Newport News is an independent city in Virginia. It is on the southwestern end of the Virginia Peninsula, on the north shore of the James River extending to its mouth at Hampton Roads.

The unusual name of "Newport News" is unclear. Some locals believe it gained its name as the geographic point at which "news" reached shore of Captain Christopher Newport's long delayed arrival after his ill-fated Third Supply mission in May 1610. Perhaps originally the name signaled hope that Jamestown would survive and the "Starving Time" was over. In reality, Captain Newport's arrival proved remarkable in two ways: 1) with him was colonist John Rolfe, with a new form of tobacco to try to export for the as-yet unprofitable Virginia Colony, and 2) proved to be a stop-gap for the colonists, postponing the abandonment of Jamestown long enough so that the eventual attempt to abandon Jamestown encountered the supply mission of Thomas West, 3rd Baron De La Warr, which brought a new form of leasdership as well. West and Rolfe together held the keys to the Virginia Colony's survival.

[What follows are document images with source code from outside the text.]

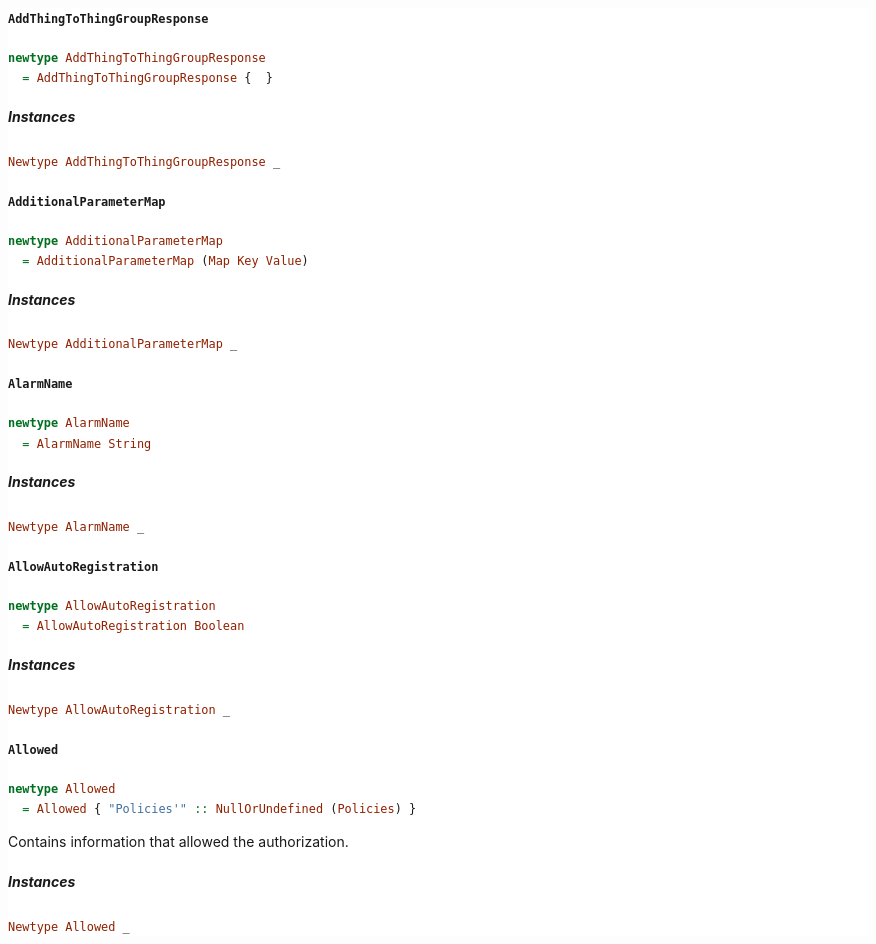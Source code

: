 #### `AddThingToThingGroupResponse`

``` purescript
newtype AddThingToThingGroupResponse
  = AddThingToThingGroupResponse {  }
```

##### Instances
``` purescript
Newtype AddThingToThingGroupResponse _
```

#### `AdditionalParameterMap`

``` purescript
newtype AdditionalParameterMap
  = AdditionalParameterMap (Map Key Value)
```

##### Instances
``` purescript
Newtype AdditionalParameterMap _
```

#### `AlarmName`

``` purescript
newtype AlarmName
  = AlarmName String
```

##### Instances
``` purescript
Newtype AlarmName _
```

#### `AllowAutoRegistration`

``` purescript
newtype AllowAutoRegistration
  = AllowAutoRegistration Boolean
```

##### Instances
``` purescript
Newtype AllowAutoRegistration _
```

#### `Allowed`

``` purescript
newtype Allowed
  = Allowed { "Policies'" :: NullOrUndefined (Policies) }
```

<p>Contains information that allowed the authorization.</p>

##### Instances
``` purescript
Newtype Allowed _
```
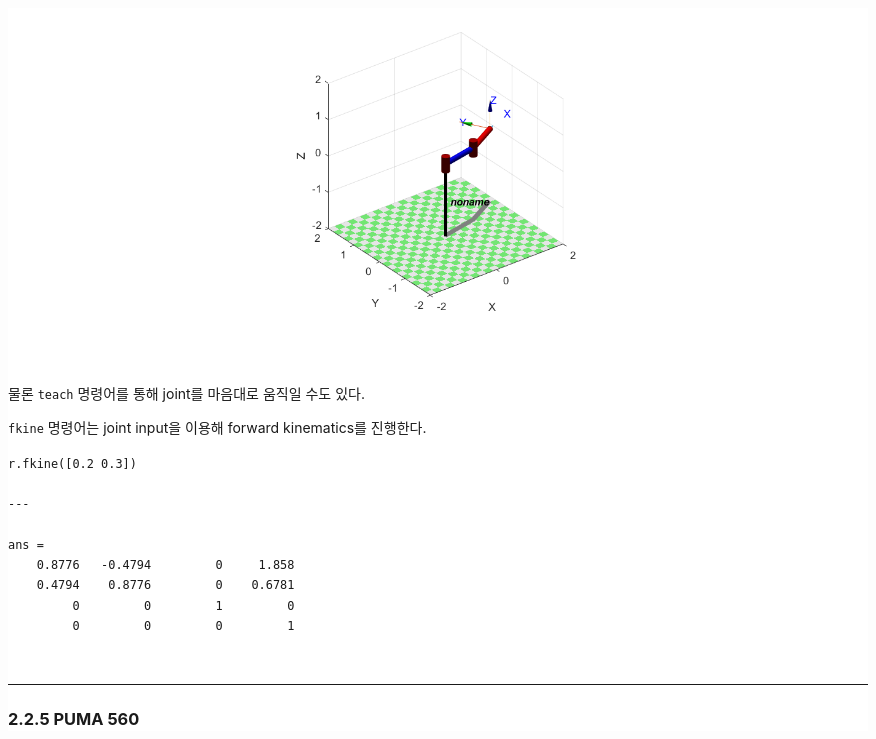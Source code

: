 <p align="center"><img src="/assets/image/robotics/ch2/2.11.png" width="50%" height="50%" title="" alt=""><br/></p>

<br>

물론 `teach` 명령어를 통해 joint를 마음대로 움직일 수도 있다.

`fkine` 명령어는 joint input을 이용해 forward kinematics를 진행한다.

```
r.fkine([0.2 0.3])

---

ans = 
    0.8776   -0.4794         0     1.858
    0.4794    0.8776         0    0.6781
         0         0         1         0
         0         0         0         1

```

<br>

***

### 2.2.5 PUMA 560
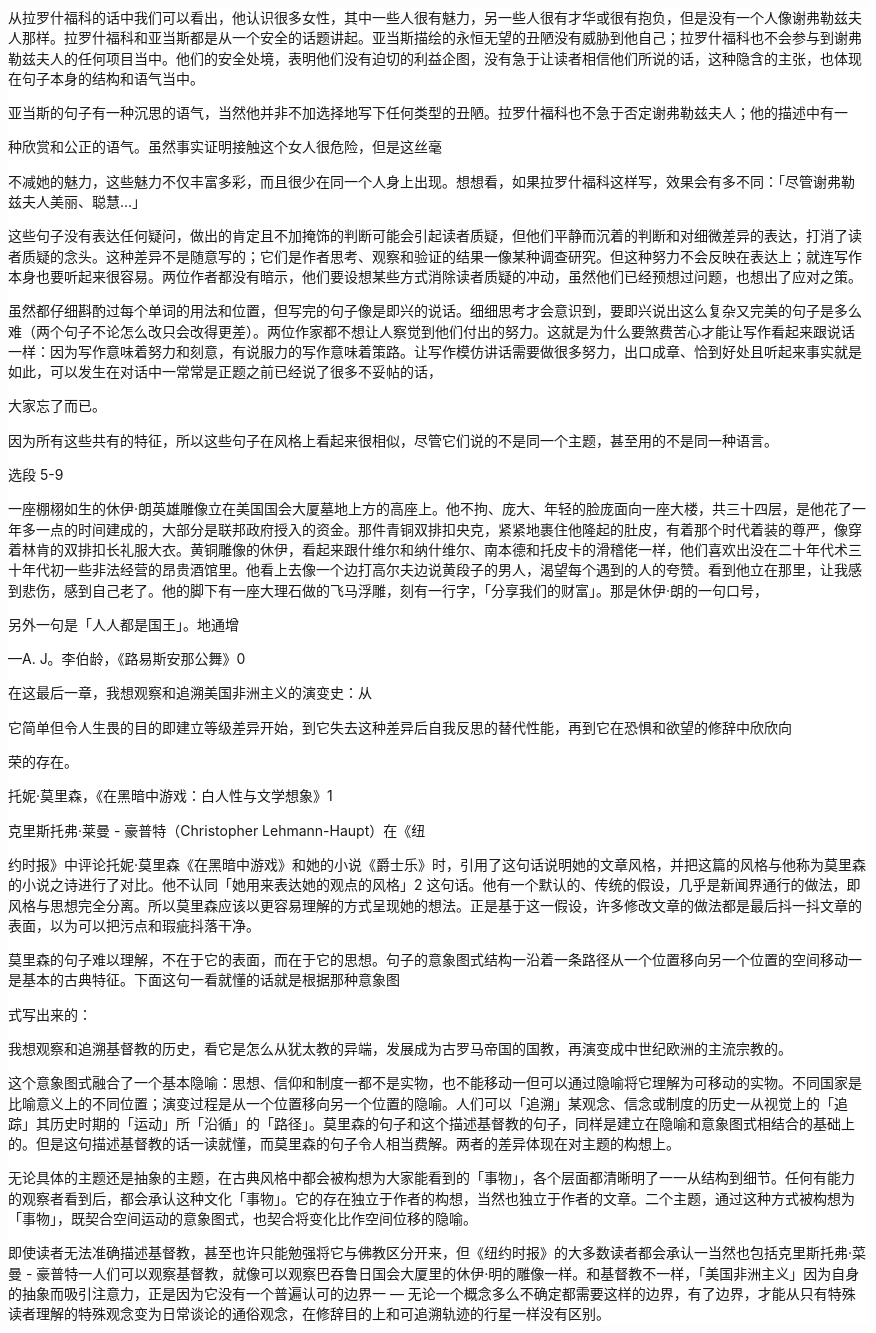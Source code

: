 从拉罗什福科的话中我们可以看出，他认识很多女性，其中一些人很有魅力，另一些人很有才华或很有抱负，但是没有一个人像谢弗勒兹夫人那样。拉罗什福科和亚当斯都是从一个安全的话题讲起。亚当斯描绘的永恒无望的丑陋没有威胁到他自己；拉罗什福科也不会参与到谢弗勒兹夫人的任何项目当中。他们的安全处境，表明他们没有迫切的利益企图，没有急于让读者相信他们所说的话，这种隐含的主张，也体现在句子本身的结构和语气当中。

亚当斯的句子有一种沉思的语气，当然他并非不加选择地写下任何类型的丑陋。拉罗什福科也不急于否定谢弗勒兹夫人；他的描述中有一

种欣赏和公正的语气。虽然事实证明接触这个女人很危险，但是这丝毫

不减她的魅力，这些魅力不仅丰富多彩，而且很少在同一个人身上出现。想想看，如果拉罗什福科这样写，效果会有多不同：「尽管谢弗勒兹夫人美丽、聪慧…」

这些句子没有表达任何疑问，做出的肯定且不加掩饰的判断可能会引起读者质疑，但他们平静而沉着的判断和对细微差异的表达，打消了读者质疑的念头。这种差异不是随意写的；它们是作者思考、观察和验证的结果一像某种调查研究。但这种努力不会反映在表达上；就连写作本身也要听起来很容易。两位作者都没有暗示，他们要设想某些方式消除读者质疑的冲动，虽然他们已经预想过问题，也想出了应对之策。

虽然都仔细斟酌过每个单词的用法和位置，但写完的句子像是即兴的说话。细细思考才会意识到，要即兴说出这么复杂又完美的句子是多么难（两个句子不论怎么改只会改得更差）。两位作家都不想让人察觉到他们付出的努力。这就是为什么要煞费苦心才能让写作看起来跟说话一样：因为写作意味着努力和刻意，有说服力的写作意味着策路。让写作模仿讲话需要做很多努力，出口成章、恰到好处且听起来事实就是如此，可以发生在对话中一常常是正题之前已经说了很多不妥帖的话，

大家忘了而已。

因为所有这些共有的特征，所以这些句子在风格上看起来很相似，尽管它们说的不是同一个主题，甚至用的不是同一种语言。

选段 5-9

一座棚栩如生的休伊·朗英雄雕像立在美国国会大厦墓地上方的高座上。他不拘、庞大、年轻的脸庞面向一座大楼，共三十四层，是他花了一年多一点的时间建成的，大部分是联邦政府授入的资金。那件青铜双排扣央克，紧紧地裹住他隆起的肚皮，有着那个时代着装的尊严，像穿着林肯的双排扣长礼服大衣。黄铜雕像的休伊，看起来跟什维尔和纳什维尔、南本德和托皮卡的滑稽佬一样，他们喜欢出没在二十年代术三十年代初一些非法经营的昂贵酒馆里。他看上去像一个边打高尔夫边说黄段子的男人，渴望每个遇到的人的夸赞。看到他立在那里，让我感到悲伤，感到自己老了。他的脚下有一座大理石做的飞马浮雕，刻有一行字，「分享我们的财富」。那是休伊·朗的一句口号，

另外一句是「人人都是国王」。地通增

—A. J。李伯龄，《路易斯安那公舞》0

在这最后一章，我想观察和追溯美国非洲主义的演变史：从

它简单但令人生畏的目的即建立等级差异开始，到它失去这种差异后自我反思的替代性能，再到它在恐惧和欲望的修辞中欣欣向

荣的存在。

托妮·莫里森，《在黑暗中游戏：白人性与文学想象》1

克里斯托弗·莱曼 - 豪普特（Christopher Lehmann-Haupt）在《纽

约时报》中评论托妮·莫里森《在黑暗中游戏》和她的小说《爵士乐》时，引用了这句话说明她的文章风格，并把这篇的风格与他称为莫里森的小说之诗进行了对比。他不认同「她用来表达她的观点的风格」2 这句话。他有一个默认的、传统的假设，几乎是新闻界通行的做法，即风格与思想完全分离。所以莫里森应该以更容易理解的方式呈现她的想法。正是基于这一假设，许多修改文章的做法都是最后抖一抖文章的表面，以为可以把污点和瑕疵抖落干净。

莫里森的句子难以理解，不在于它的表面，而在于它的思想。句子的意象图式结构一沿着一条路径从一个位置移向另一个位置的空间移动一是基本的古典特征。下面这句一看就懂的话就是根据那种意象图

式写出来的：

我想观察和追溯基督教的历史，看它是怎么从犹太教的异端，发展成为古罗马帝国的国教，再演变成中世纪欧洲的主流宗教的。

这个意象图式融合了一个基本隐喻：思想、信仰和制度一都不是实物，也不能移动一但可以通过隐喻将它理解为可移动的实物。不同国家是比喻意义上的不同位置；演变过程是从一个位置移向另一个位置的隐喻。人们可以「追溯」某观念、信念或制度的历史一从视觉上的「追踪」其历史时期的「运动」所「沿循」的「路径」。莫里森的句子和这个描述基督教的句子，同样是建立在隐喻和意象图式相结合的基础上的。但是这句描述基督教的话一读就懂，而莫里森的句子令人相当费解。两者的差异体现在对主题的构想上。

无论具体的主题还是抽象的主题，在古典风格中都会被构想为大家能看到的「事物」，各个层面都清晰明了一一从结构到细节。任何有能力的观察者看到后，都会承认这种文化「事物」。它的存在独立于作者的构想，当然也独立于作者的文章。二个主题，通过这种方式被构想为「事物」，既契合空间运动的意象图式，也契合将变化比作空间位移的隐喻。

即使读者无法准确描述基督教，甚至也许只能勉强将它与佛教区分开来，但《纽约时报》的大多数读者都会承认一当然也包括克里斯托弗·菜曼 - 豪普特一人们可以观察基督教，就像可以观察巴吞鲁日国会大厦里的休伊·明的雕像一样。和基督教不一样，「美国非洲主义」因为自身的抽象而吸引注意力，正是因为它没有一个普遍认可的边界一 — 无论一个概念多么不确定都需要这样的边界，有了边界，才能从只有特殊读者理解的特殊观念变为日常谈论的通俗观念，在修辞目的上和可追溯轨迹的行星一样没有区别。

It is more probable that the original name was "New Port Newce", named for a person with the name Newce and the town's place as a new seaport. The first English settlement on the site of Newport News which was made in 1621 in Elizabeth Cittie ((sic) by planters brought from Ireland by Daniel Gookin, who selected the site on the advice of Sir William Newce and his brother Captain Thomas Newce. On the edge of Elizabeth City County, it was earliest an unincorporated town without formal boundaries in Warwick County for over 250 years. Some early maps show it as Newport News Point.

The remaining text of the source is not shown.